Stored records
╔══

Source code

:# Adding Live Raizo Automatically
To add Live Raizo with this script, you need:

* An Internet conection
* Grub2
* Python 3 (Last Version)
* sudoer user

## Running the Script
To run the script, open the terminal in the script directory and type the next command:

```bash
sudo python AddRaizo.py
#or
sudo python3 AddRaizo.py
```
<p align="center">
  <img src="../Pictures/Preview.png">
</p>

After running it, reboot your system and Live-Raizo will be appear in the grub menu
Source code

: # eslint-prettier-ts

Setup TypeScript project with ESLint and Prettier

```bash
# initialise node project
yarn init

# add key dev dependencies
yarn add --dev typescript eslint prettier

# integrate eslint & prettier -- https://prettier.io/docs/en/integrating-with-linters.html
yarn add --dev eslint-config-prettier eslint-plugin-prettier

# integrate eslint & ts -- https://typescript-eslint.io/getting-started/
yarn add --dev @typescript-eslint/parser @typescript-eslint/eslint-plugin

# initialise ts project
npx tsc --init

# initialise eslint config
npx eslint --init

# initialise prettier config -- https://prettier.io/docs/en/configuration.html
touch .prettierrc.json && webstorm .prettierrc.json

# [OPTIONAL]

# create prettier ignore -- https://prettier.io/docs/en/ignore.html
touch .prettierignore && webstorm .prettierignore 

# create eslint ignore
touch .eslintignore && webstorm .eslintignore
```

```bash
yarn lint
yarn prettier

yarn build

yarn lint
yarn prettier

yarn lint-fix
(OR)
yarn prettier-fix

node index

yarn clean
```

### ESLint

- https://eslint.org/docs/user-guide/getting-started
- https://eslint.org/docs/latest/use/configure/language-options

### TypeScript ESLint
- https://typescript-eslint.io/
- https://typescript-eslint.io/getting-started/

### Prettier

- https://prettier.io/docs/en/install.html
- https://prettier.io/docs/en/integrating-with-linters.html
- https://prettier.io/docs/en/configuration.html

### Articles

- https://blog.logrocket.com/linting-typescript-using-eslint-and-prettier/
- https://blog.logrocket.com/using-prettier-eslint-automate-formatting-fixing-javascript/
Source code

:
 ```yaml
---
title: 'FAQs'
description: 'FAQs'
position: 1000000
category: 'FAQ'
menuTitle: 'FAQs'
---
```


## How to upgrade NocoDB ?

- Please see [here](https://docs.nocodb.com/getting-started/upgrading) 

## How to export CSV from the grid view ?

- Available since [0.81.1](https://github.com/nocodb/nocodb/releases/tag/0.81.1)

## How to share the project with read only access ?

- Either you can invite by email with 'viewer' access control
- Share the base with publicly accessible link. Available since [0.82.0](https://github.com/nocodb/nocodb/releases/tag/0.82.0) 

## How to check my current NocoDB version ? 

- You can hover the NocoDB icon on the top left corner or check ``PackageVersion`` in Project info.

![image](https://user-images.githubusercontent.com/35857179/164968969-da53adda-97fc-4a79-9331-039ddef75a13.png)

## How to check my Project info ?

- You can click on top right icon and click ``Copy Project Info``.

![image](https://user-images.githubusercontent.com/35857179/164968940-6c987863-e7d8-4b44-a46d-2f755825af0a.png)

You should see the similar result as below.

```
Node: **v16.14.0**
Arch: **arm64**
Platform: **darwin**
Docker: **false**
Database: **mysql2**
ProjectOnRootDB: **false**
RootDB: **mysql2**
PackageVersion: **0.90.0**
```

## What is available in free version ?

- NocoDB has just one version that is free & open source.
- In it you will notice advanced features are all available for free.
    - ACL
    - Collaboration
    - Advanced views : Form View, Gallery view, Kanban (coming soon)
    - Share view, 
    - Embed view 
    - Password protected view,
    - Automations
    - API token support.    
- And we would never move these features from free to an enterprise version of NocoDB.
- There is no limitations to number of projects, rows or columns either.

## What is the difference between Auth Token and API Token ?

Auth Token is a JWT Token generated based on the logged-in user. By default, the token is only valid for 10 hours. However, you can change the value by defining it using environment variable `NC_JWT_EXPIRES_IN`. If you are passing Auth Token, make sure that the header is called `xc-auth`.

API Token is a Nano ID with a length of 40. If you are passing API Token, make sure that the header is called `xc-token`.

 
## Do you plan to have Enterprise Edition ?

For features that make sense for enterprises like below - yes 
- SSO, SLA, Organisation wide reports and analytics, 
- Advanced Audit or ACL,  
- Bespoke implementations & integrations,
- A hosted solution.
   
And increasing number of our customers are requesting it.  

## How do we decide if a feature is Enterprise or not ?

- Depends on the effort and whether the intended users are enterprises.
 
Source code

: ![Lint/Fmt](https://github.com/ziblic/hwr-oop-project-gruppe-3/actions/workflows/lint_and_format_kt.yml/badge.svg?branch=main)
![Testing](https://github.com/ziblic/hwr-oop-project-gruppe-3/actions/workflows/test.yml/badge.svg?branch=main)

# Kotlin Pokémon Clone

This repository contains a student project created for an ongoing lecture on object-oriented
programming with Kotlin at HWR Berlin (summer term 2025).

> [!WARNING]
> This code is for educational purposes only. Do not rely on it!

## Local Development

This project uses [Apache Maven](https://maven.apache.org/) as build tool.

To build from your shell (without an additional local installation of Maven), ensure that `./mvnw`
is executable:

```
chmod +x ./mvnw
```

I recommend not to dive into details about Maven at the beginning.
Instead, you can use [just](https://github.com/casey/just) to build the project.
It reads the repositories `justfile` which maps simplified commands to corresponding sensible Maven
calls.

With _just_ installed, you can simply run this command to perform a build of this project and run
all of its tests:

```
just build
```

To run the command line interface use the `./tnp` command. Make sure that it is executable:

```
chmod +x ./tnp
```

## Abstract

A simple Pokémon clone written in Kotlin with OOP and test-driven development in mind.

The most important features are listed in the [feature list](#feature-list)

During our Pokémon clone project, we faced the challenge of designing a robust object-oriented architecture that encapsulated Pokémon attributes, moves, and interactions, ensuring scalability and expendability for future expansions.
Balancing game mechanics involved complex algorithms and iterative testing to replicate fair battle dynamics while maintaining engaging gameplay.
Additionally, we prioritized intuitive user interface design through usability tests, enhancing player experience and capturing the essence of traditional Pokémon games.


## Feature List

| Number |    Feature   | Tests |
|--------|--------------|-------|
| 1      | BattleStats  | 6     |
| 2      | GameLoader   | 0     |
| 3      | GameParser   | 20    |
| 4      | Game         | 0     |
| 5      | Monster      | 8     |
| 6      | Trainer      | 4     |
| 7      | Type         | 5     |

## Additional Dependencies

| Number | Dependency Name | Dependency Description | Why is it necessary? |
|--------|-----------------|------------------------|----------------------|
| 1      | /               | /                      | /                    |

╚══

**TASK INSTRUCTIONS**
Each entry above is to be copied out exactly.

**ANSWER TO THE EXERCISE**
Source code

:# Adding Live Raizo Automatically
To add Live Raizo with this script, you need:

* An Internet conection
* Grub2
* Python 3 (Last Version)
* sudoer user

## Running the Script
To run the script, open the terminal in the script directory and type the next command:

```bash
sudo python AddRaizo.py
#or
sudo python3 AddRaizo.py
```
<p align="center">
  <img src="../Pictures/Preview.png">
</p>

After running it, reboot your system and Live-Raizo will be appear in the grub menu
Source code

: # eslint-prettier-ts

Setup TypeScript project with ESLint and Prettier

```bash
# initialise node project
yarn init

# add key dev dependencies
yarn add --dev typescript eslint prettier

# integrate eslint & prettier -- https://prettier.io/docs/en/integrating-with-linters.html
yarn add --dev eslint-config-prettier eslint-plugin-prettier

# integrate eslint & ts -- https://typescript-eslint.io/getting-started/
yarn add --dev @typescript-eslint/parser @typescript-eslint/eslint-plugin

# initialise ts project
npx tsc --init

# initialise eslint config
npx eslint --init

# initialise prettier config -- https://prettier.io/docs/en/configuration.html
touch .prettierrc.json && webstorm .prettierrc.json

# [OPTIONAL]

# create prettier ignore -- https://prettier.io/docs/en/ignore.html
touch .prettierignore && webstorm .prettierignore 

# create eslint ignore
touch .eslintignore && webstorm .eslintignore
```

```bash
yarn lint
yarn prettier

yarn build

yarn lint
yarn prettier

yarn lint-fix
(OR)
yarn prettier-fix

node index

yarn clean
```

### ESLint

- https://eslint.org/docs/user-guide/getting-started
- https://eslint.org/docs/latest/use/configure/language-options

### TypeScript ESLint
- https://typescript-eslint.io/
- https://typescript-eslint.io/getting-started/

### Prettier

- https://prettier.io/docs/en/install.html
- https://prettier.io/docs/en/integrating-with-linters.html
- https://prettier.io/docs/en/configuration.html

### Articles

- https://blog.logrocket.com/linting-typescript-using-eslint-and-prettier/
- https://blog.logrocket.com/using-prettier-eslint-automate-formatting-fixing-javascript/
Source code

:
 ```yaml
---
title: 'FAQs'
description: 'FAQs'
position: 1000000
category: 'FAQ'
menuTitle: 'FAQs'
---
```


## How to upgrade NocoDB ?

- Please see [here](https://docs.nocodb.com/getting-started/upgrading) 

## How to export CSV from the grid view ?

- Available since [0.81.1](https://github.com/nocodb/nocodb/releases/tag/0.81.1)

## How to share the project with read only access ?

- Either you can invite by email with 'viewer' access control
- Share the base with publicly accessible link. Available since [0.82.0](https://github.com/nocodb/nocodb/releases/tag/0.82.0) 

## How to check my current NocoDB version ? 

- You can hover the NocoDB icon on the top left corner or check ``PackageVersion`` in Project info.

![image](https://user-images.githubusercontent.com/35857179/164968969-da53adda-97fc-4a79-9331-039ddef75a13.png)

## How to check my Project info ?

- You can click on top right icon and click ``Copy Project Info``.

![image](https://user-images.githubusercontent.com/35857179/164968940-6c987863-e7d8-4b44-a46d-2f755825af0a.png)

You should see the similar result as below.

```
Node: **v16.14.0**
Arch: **arm64**
Platform: **darwin**
Docker: **false**
Database: **mysql2**
ProjectOnRootDB: **false**
RootDB: **mysql2**
PackageVersion: **0.90.0**
```

## What is available in free version ?

- NocoDB has just one version that is free & open source.
- In it you will notice advanced features are all available for free.
    - ACL
    - Collaboration
    - Advanced views : Form View, Gallery view, Kanban (coming soon)
    - Share view, 
    - Embed view 
    - Password protected view,
    - Automations
    - API token support.    
- And we would never move these features from free to an enterprise version of NocoDB.
- There is no limitations to number of projects, rows or columns either.

## What is the difference between Auth Token and API Token ?

Auth Token is a JWT Token generated based on the logged-in user. By default, the token is only valid for 10 hours. However, you can change the value by defining it using environment variable `NC_JWT_EXPIRES_IN`. If you are passing Auth Token, make sure that the header is called `xc-auth`.

API Token is a Nano ID with a length of 40. If you are passing API Token, make sure that the header is called `xc-token`.

 
## Do you plan to have Enterprise Edition ?

For features that make sense for enterprises like below - yes 
- SSO, SLA, Organisation wide reports and analytics, 
- Advanced Audit or ACL,  
- Bespoke implementations & integrations,
- A hosted solution.
   
And increasing number of our customers are requesting it.  

## How do we decide if a feature is Enterprise or not ?

- Depends on the effort and whether the intended users are enterprises.
 
Source code

: ![Lint/Fmt](https://github.com/ziblic/hwr-oop-project-gruppe-3/actions/workflows/lint_and_format_kt.yml/badge.svg?branch=main)
![Testing](https://github.com/ziblic/hwr-oop-project-gruppe-3/actions/workflows/test.yml/badge.svg?branch=main)

# Kotlin Pokémon Clone

This repository contains a student project created for an ongoing lecture on object-oriented
programming with Kotlin at HWR Berlin (summer term 2025).

> [!WARNING]
> This code is for educational purposes only. Do not rely on it!

## Local Development

This project uses [Apache Maven](https://maven.apache.org/) as build tool.

To build from your shell (without an additional local installation of Maven), ensure that `./mvnw`
is executable:

```
chmod +x ./mvnw
```

I recommend not to dive into details about Maven at the beginning.
Instead, you can use [just](https://github.com/casey/just) to build the project.
It reads the repositories `justfile` which maps simplified commands to corresponding sensible Maven
calls.

With _just_ installed, you can simply run this command to perform a build of this project and run
all of its tests:

```
just build
```

To run the command line interface use the `./tnp` command. Make sure that it is executable:

```
chmod +x ./tnp
```

## Abstract

A simple Pokémon clone written in Kotlin with OOP and test-driven development in mind.

The most important features are listed in the [feature list](#feature-list)

During our Pokémon clone project, we faced the challenge of designing a robust object-oriented architecture that encapsulated Pokémon attributes, moves, and interactions, ensuring scalability and expendability for future expansions.
Balancing game mechanics involved complex algorithms and iterative testing to replicate fair battle dynamics while maintaining engaging gameplay.
Additionally, we prioritized intuitive user interface design through usability tests, enhancing player experience and capturing the essence of traditional Pokémon games.


## Feature List

| Number |    Feature   | Tests |
|--------|--------------|-------|
| 1      | BattleStats  | 6     |
| 2      | GameLoader   | 0     |
| 3      | GameParser   | 20    |
| 4      | Game         | 0     |
| 5      | Monster      | 8     |
| 6      | Trainer      | 4     |
| 7      | Type         | 5     |

## Additional Dependencies

| Number | Dependency Name | Dependency Description | Why is it necessary? |
|--------|-----------------|------------------------|----------------------|
| 1      | /               | /                      | /                    |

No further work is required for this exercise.